I was wondering why my personal firewall was asking me to allow ICMP packets to a public IPv4 address (45.76.93.104) from a remote access software client (that I only ever use to connect to private network ip addresses on a LAN or via VPN).

A reverse lookup shows the IP belongs to Vultr (?) and the associated domain name resolves to localhost via an A record pointing at 127.0.0.1. Great!

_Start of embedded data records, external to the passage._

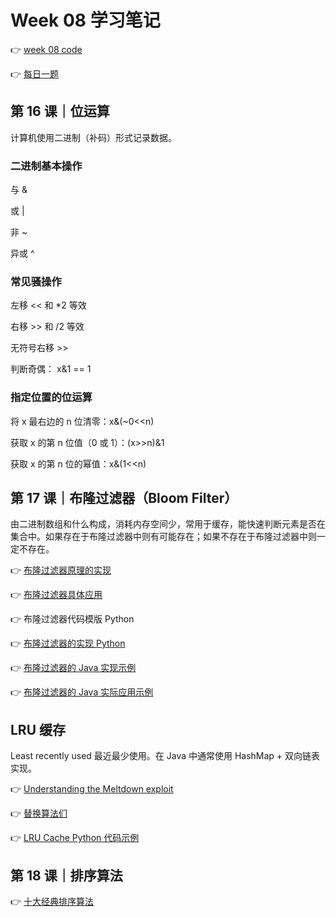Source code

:# Week 08 学习笔记

👉 [week 08 code](./week08code)

👉 [每日一题](./week08code/daily)



## 第 16 课｜位运算

计算机使用二进制（补码）形式记录数据。

### 二进制基本操作

与 &

或 |

非 ~

异或 ^

### 常见骚操作

左移 \<<    和 *2 等效

右移 \>>    和 /2 等效

无符号右移 \>>

判断奇偶： x&1 == 1

### 指定位置的位运算

将 x 最右边的 n 位清零：x&(~0<<n)

获取 x 的第 n 位值（0 或 1）：(x>>n)&1

获取 x 的第 n 位的幂值：x&(1<<n)



## 第 17 课｜布隆过滤器（Bloom Filter）

由二进制数组和什么构成，消耗内存空间少，常用于缓存，能快速判断元素是否在集合中。如果存在于布隆过滤器中则有可能存在；如果不存在于布隆过滤器中则一定不存在。

👉 [布隆过滤器原理的实现](https://www.cnblogs.com/cpselvis/p/6265825.html)

👉 [布隆过滤器具体应用](https://blog.csdn.net/tianyaleixiaowu/article/details/74721877)

👉 布隆过滤器代码模版 Python

👉 [布隆过滤器的实现 Python](https://www.geeksforgeeks.org/bloom-filters-introduction-and-python-implementation/)

👉 [布隆过滤器的 Java 实现示例](https://github.com/lovasoa/bloomfilter/blob/master/src/main/java/BloomFilter.java)

👉 [布隆过滤器的 Java 实际应用示例](https://github.com/Baqend/Orestes-Bloomfilter)



## LRU 缓存

Least recently used 最近最少使用。在 Java 中通常使用 HashMap + 双向链表实现。

👉 [Understanding the Meltdown exploit](https://www.sqlpassion.at/archive/2018/01/06/understanding-the-meltdown-exploit-in-my-own-simple-words/)

👉 [替换算法们](https://en.wikipedia.org/wiki/Cache_replacement_policies)

👉 [LRU Cache Python 代码示例](https://shimo.im/docs/tTxRkGwJpXG6WkGY/)



## 第 18 课｜排序算法

👉 [十大经典排序算法](https://www.cnblogs.com/onepixel/p/7674659.html)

$dig 45.76.93.104.vultrusercontent.com @8.
8.8.8

; <<>> DiG 9.10.6 <<>> 45.76.93.104.vultrusercontent.com @8.8.8.8
;; global options: +cmd
;; Got answer:
;; ->>HEADER<<- opcode: QUERY, status: NOERROR, id: 47154
;; flags: qr rd ra; QUERY: 1, ANSWER: 2, AUTHORITY: 0, ADDITIONAL: 1

;; OPT PSEUDOSECTION:
; EDNS: version: 0, flags:; udp: 512
;; QUESTION SECTION:
;45.76.93.104.vultrusercontent.com. IN	A

;; ANSWER SECTION:
45.76.93.104.vultrusercontent.com. 900 IN CNAME	vultrusercontent.com.
vultrusercontent.com.	900	IN	A	127.0.0.1

;; Query time: 1097 msec
;; SERVER: 8.8.8.8#53(8.8.8.8)
;; WHEN: Tue May 06 11:20:39 CEST 2025
;; MSG SIZE  rcvd: 92

Pi-hole logs showed this:

2025-date 10:57:37.638 forwarded 127.0.0.1 to 9.9.9.9
2025-date 10:57:37.646 reply 127.0.0.1 is NXDOMAIN
2025-date 10:58:04.089 query[A] 45.76.93.104.vultrusercontent.com from 192.168.x.x
2025-date 10:58:04.091 forwarded 45.76.93.104.vultrusercontent.com to 9.9.9.9
2025-date 10:58:04.159 reply 45.76.93.104.vultrusercontent.com is <CNAME>
2025-date 10:58:04.160 reply vultrusercontent.com is 127.0.0.1

So I guess my question is: Shouldn't Pi-hole prevent reverse lookups of 127.0.0.1 to upstream DNS servers or is there any legitimate reason for this lookup? Am I missing something here?

The person in charge of the DNS records for vultrusercontent.com has put 127.0.0.1 as the value for that A record. pi-hole is just relaying that information.

The domain above is registered with 127.0.0.1:
image

Maybe I should rephrase my question: Is there any legitimate reason (that I might be missing) to do this (setting an A record to 127.0.0.1) other than laziness, bad practice or malicious intent? Or for a reverse lookup for 127.0.0.1 to be passed on to the public DNS system at all?

If there is not (and either way imo), would it not be reasonable for Pi-hole to prevent the passing on to upstream DNS servers of any reverse lookups to 127.0.0.x IPs? Maybe as an option to allow it for those who really want 127.0.0.1 to point to some (random or not) domain on their systems, although in this case a local DNS record could be assigned in Pi-hole ¯\_(ツ)_/¯.

That's not a reverse lookup - it's a no sensical lookup for a domain name of 127.0.0.1, which is forwarded on as any other non-blocked domain, and answered by NXDOMAIN.
A reverse lookup would look like:

query[PTR] 1.0.0.127.in-addr.arpa from 192.168.x.x

There could be, e.g. if that site would be involved in VPN / private relay operations - but ultimately, that would be a question for the maintainer's of vultrusercontent.com.